AIM OF THE TASK:
Copy each line containing "json" from the listing below.

EXERCISE DATA:
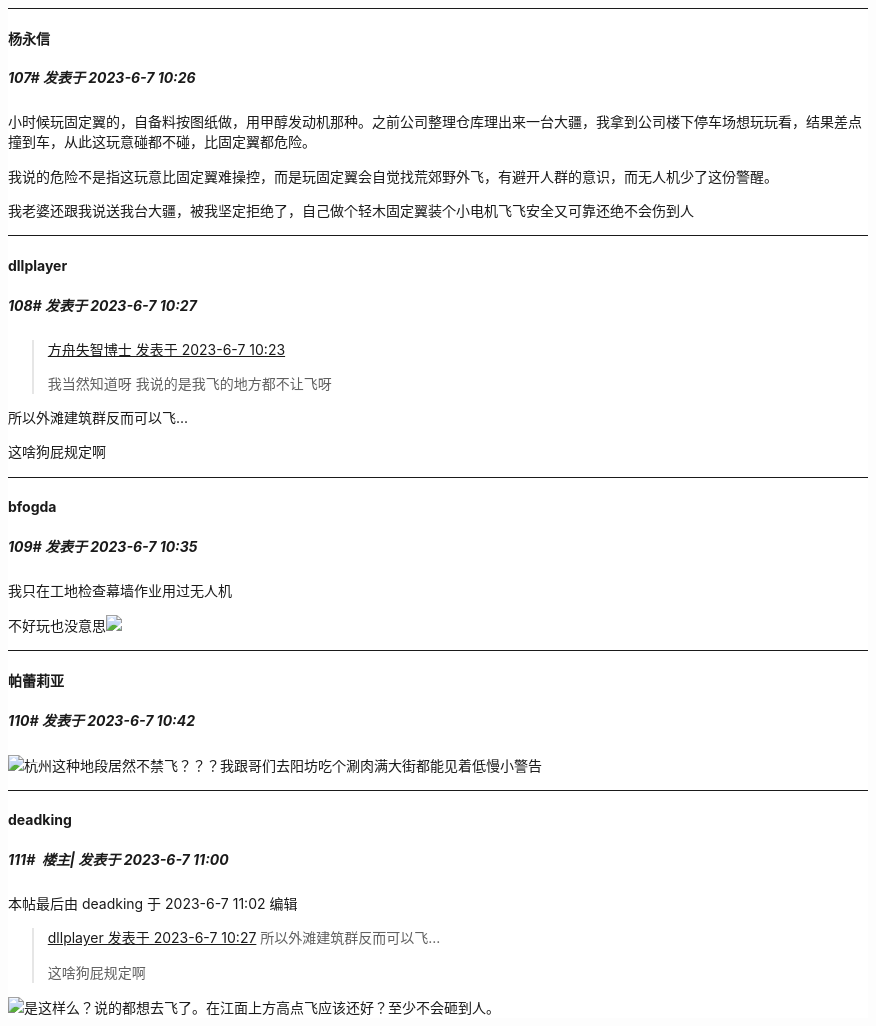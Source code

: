 *****

####  杨永信  
##### 107#       发表于 2023-6-7 10:26

小时候玩固定翼的，自备料按图纸做，用甲醇发动机那种。之前公司整理仓库理出来一台大疆，我拿到公司楼下停车场想玩玩看，结果差点撞到车，从此这玩意碰都不碰，比固定翼都危险。

我说的危险不是指这玩意比固定翼难操控，而是玩固定翼会自觉找荒郊野外飞，有避开人群的意识，而无人机少了这份警醒。

我老婆还跟我说送我台大疆，被我坚定拒绝了，自己做个轻木固定翼装个小电机飞飞安全又可靠还绝不会伤到人

*****

####  dllplayer  
##### 108#       发表于 2023-6-7 10:27

<blockquote><a href="httphttps://bbs.saraba1st.com/2b/forum.php?mod=redirect&amp;goto=findpost&amp;pid=61166009&amp;ptid=2138730" target="_blank">方舟失智博士 发表于 2023-6-7 10:23</a>

我当然知道呀 我说的是我飞的地方都不让飞呀</blockquote>
所以外滩建筑群反而可以飞...

这啥狗屁规定啊


*****

####  bfogda  
##### 109#       发表于 2023-6-7 10:35

我只在工地检查幕墙作业用过无人机

不好玩也没意思<img src="https://static.saraba1st.com/image/smiley/face2017/117.png" referrerpolicy="no-referrer">

*****

####  帕蕾莉亚  
##### 110#       发表于 2023-6-7 10:42

<img src="https://static.saraba1st.com/image/smiley/face2017/001.png" referrerpolicy="no-referrer">杭州这种地段居然不禁飞？？？我跟哥们去阳坊吃个涮肉满大街都能见着低慢小警告


*****

####  deadking  
##### 111#         楼主| 发表于 2023-6-7 11:00

 本帖最后由 deadking 于 2023-6-7 11:02 编辑 
<blockquote><a href="httphttps://bbs.saraba1st.com/2b/forum.php?mod=redirect&amp;goto=findpost&amp;pid=61166096&amp;ptid=2138730" target="_blank">dllplayer 发表于 2023-6-7 10:27</a>
所以外滩建筑群反而可以飞...

这啥狗屁规定啊</blockquote>
<img src="https://static.saraba1st.com/image/smiley/face2017/002.png" referrerpolicy="no-referrer">是这样么？说的都想去飞了。在江面上方高点飞应该还好？至少不会砸到人。
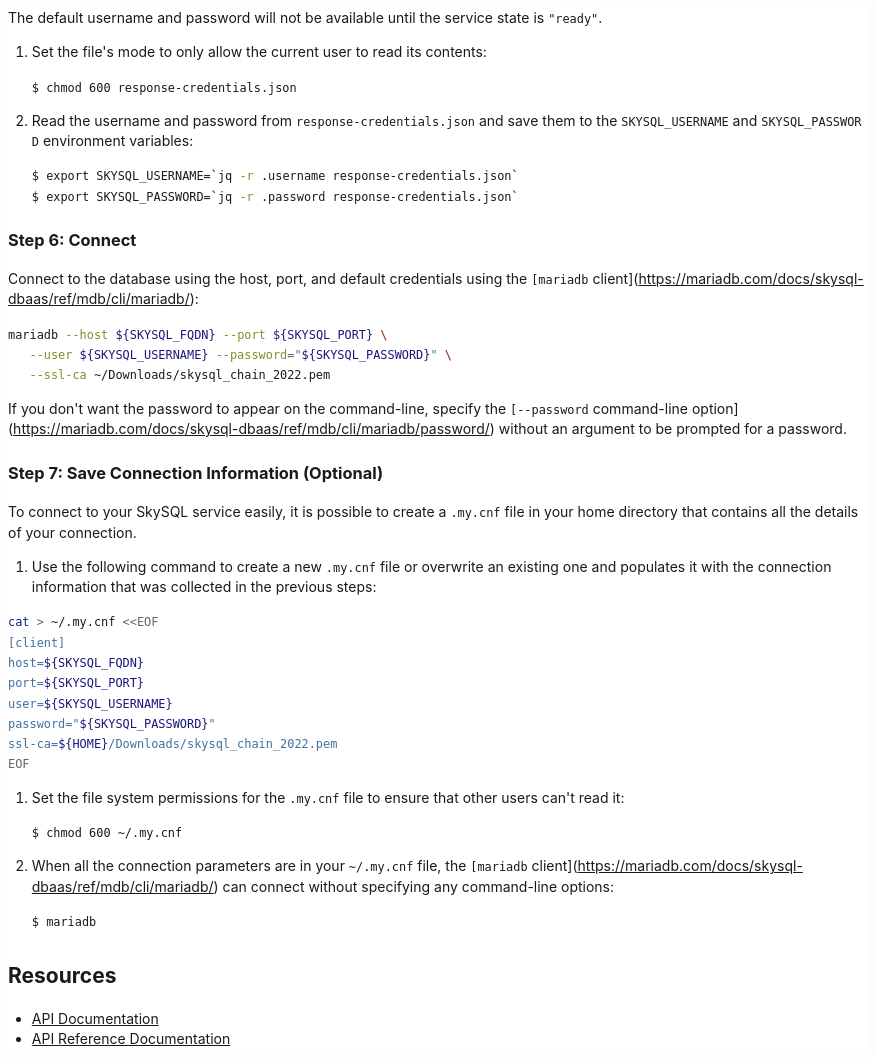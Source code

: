 The default username and password will not be available until the service state is `"ready"`.

1. Set the file's mode to only allow the current user to read its contents:
    
    ```bash
    $ chmod 600 response-credentials.json
    ```
    
2. Read the username and password from `response-credentials.json` and save them to the `SKYSQL_USERNAME` and `SKYSQL_PASSWORD` environment variables:
    
    ```bash
    $ export SKYSQL_USERNAME=`jq -r .username response-credentials.json`
    $ export SKYSQL_PASSWORD=`jq -r .password response-credentials.json`
    ```
    

### **Step 6: Connect**

Connect to the database using the host, port, and default credentials using the `[mariadb` client](https://mariadb.com/docs/skysql-dbaas/ref/mdb/cli/mariadb/):

```bash
mariadb --host ${SKYSQL_FQDN} --port ${SKYSQL_PORT} \
   --user ${SKYSQL_USERNAME} --password="${SKYSQL_PASSWORD}" \
   --ssl-ca ~/Downloads/skysql_chain_2022.pem
```

If you don't want the password to appear on the command-line, specify the `[--password` command-line option](https://mariadb.com/docs/skysql-dbaas/ref/mdb/cli/mariadb/password/) without an argument to be prompted for a password.

### **Step 7: Save Connection Information (Optional)**

To connect to your SkySQL service easily, it is possible to create a `.my.cnf` file in your home directory that contains all the details of your connection.

1. Use the following command to create a new `.my.cnf` file or overwrite an existing one and populates it with the connection information that was collected in the previous steps:

```bash
cat > ~/.my.cnf <<EOF
[client]
host=${SKYSQL_FQDN}
port=${SKYSQL_PORT}
user=${SKYSQL_USERNAME}
password="${SKYSQL_PASSWORD}"
ssl-ca=${HOME}/Downloads/skysql_chain_2022.pem
EOF
```

1. Set the file system permissions for the `.my.cnf` file to ensure that other users can't read it:
    
    ```bash
    $ chmod 600 ~/.my.cnf
    ```
    
2. When all the connection parameters are in your `~/.my.cnf` file, the `[mariadb` client](https://mariadb.com/docs/skysql-dbaas/ref/mdb/cli/mariadb/) can connect without specifying any command-line options:
    
    ```bash
    $ mariadb
    ```
    

## Resources

- [API Documentation](https://apidocs.skysql.com/)
- [API Reference Documentation](https://mariadb.com/docs/skysql-dbaas/ref/skynr/)

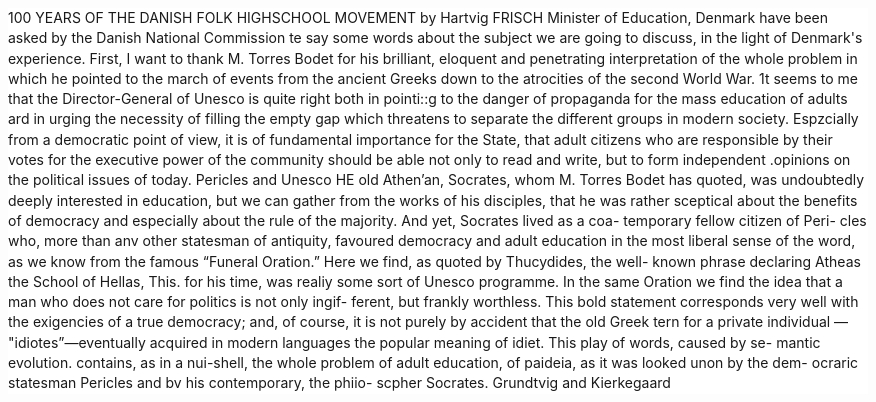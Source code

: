 100 YEARS OF THE DANISH 
FOLK HIGHSCHOOL MOVEMENT 
by Hartvig FRISCH 
Minister of Education, Denmark 
have been asked by the Danish National Commission te say 
some words about the subject we are going to discuss, in the 
light of Denmark's experience. 
First, I want to thank M. Torres Bodet for his brilliant, 
eloquent and penetrating interpretation of the whole problem in 
which he pointed to the march of events from the ancient Greeks down 
to the atrocities of the second World War. 
1t seems to me that the Director-General of Unesco is quite right 
both in pointi::g to the danger of propaganda for the mass education 
of adults ard in urging the necessity of filling the empty gap which 
threatens to separate the different groups in modern society. 
Espzcially from a democratic point of view, it is of fundamental 
importance for the State, that adult citizens who are responsible by 
their votes for the executive power of the community should be able 
not only to read and write, but to form independent .opinions on the 
political issues of today. 
Pericles and Unesco 
HE old Athen’an, Socrates, 
whom M. Torres Bodet has 
quoted, was undoubtedly 
deeply interested in education, 
but we can gather from the works 
of his disciples, that he was 
rather sceptical about the benefits 
of democracy and especially 
about the rule of the majority. 
And yet, Socrates lived as a coa- 
temporary fellow citizen of Peri- 
cles who, more than anv other 
statesman of antiquity, favoured 
democracy and adult education in 
the most liberal sense of the 
word, as we know from the famous 
“Funeral Oration.” Here we find, 
as quoted by Thucydides, the well- 
known phrase declaring Atheas 
the School of Hellas, This. for 
his time, was realiy some sort of 
Unesco programme. 
In the same Oration we find 
the idea that a man who does not 
care for politics is not only ingif- 
ferent, but frankly worthless. 
This bold statement corresponds 
very well with the exigencies of 
a true democracy; and, of course, 
it is not purely by accident that 
the old Greek tern for a private 
individual — "idiotes”—eventually 
acquired in modern languages the 
popular meaning of idiet. This 
play of words, caused by se- 
mantic evolution. contains, as in 
a nui-shell, the whole problem of 
adult education, of paideia, as it 
was looked unon by the dem- 
ocraric statesman Pericles and 
bv his contemporary, the phiio- 
scpher Socrates. 
Grundtvig and Kierkegaard 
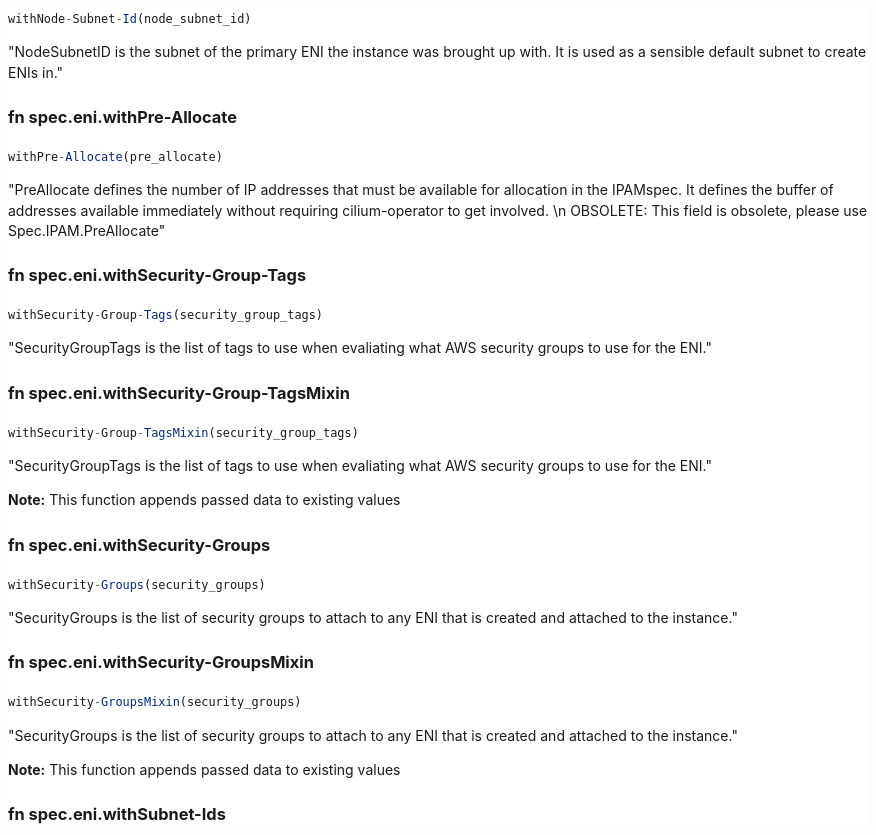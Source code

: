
 ```ts
withNode-Subnet-Id(node_subnet_id)
```

"NodeSubnetID is the subnet of the primary ENI the instance was brought up with. It is used as a sensible default subnet to create ENIs in."

### fn spec.eni.withPre-Allocate

```ts
withPre-Allocate(pre_allocate)
```

"PreAllocate defines the number of IP addresses that must be available for allocation in the IPAMspec. It defines the buffer of addresses available immediately without requiring cilium-operator to get involved. \n OBSOLETE: This field is obsolete, please use Spec.IPAM.PreAllocate"

### fn spec.eni.withSecurity-Group-Tags

```ts
withSecurity-Group-Tags(security_group_tags)
```

"SecurityGroupTags is the list of tags to use when evaliating what AWS security groups to use for the ENI."

### fn spec.eni.withSecurity-Group-TagsMixin

```ts
withSecurity-Group-TagsMixin(security_group_tags)
```

"SecurityGroupTags is the list of tags to use when evaliating what AWS security groups to use for the ENI."

**Note:** This function appends passed data to existing values

### fn spec.eni.withSecurity-Groups

```ts
withSecurity-Groups(security_groups)
```

"SecurityGroups is the list of security groups to attach to any ENI that is created and attached to the instance."

### fn spec.eni.withSecurity-GroupsMixin

```ts
withSecurity-GroupsMixin(security_groups)
```

"SecurityGroups is the list of security groups to attach to any ENI that is created and attached to the instance."

**Note:** This function appends passed data to existing values

### fn spec.eni.withSubnet-Ids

WRITTEN RESPONSE:
    $ chmod 600 response-credentials.json
2. Read the username and password from `response-credentials.json` and save them to the `SKYSQL_USERNAME` and `SKYSQL_PASSWORD` environment variables:
    $ export SKYSQL_USERNAME=`jq -r .username response-credentials.json`
    $ export SKYSQL_PASSWORD=`jq -r .password response-credentials.json`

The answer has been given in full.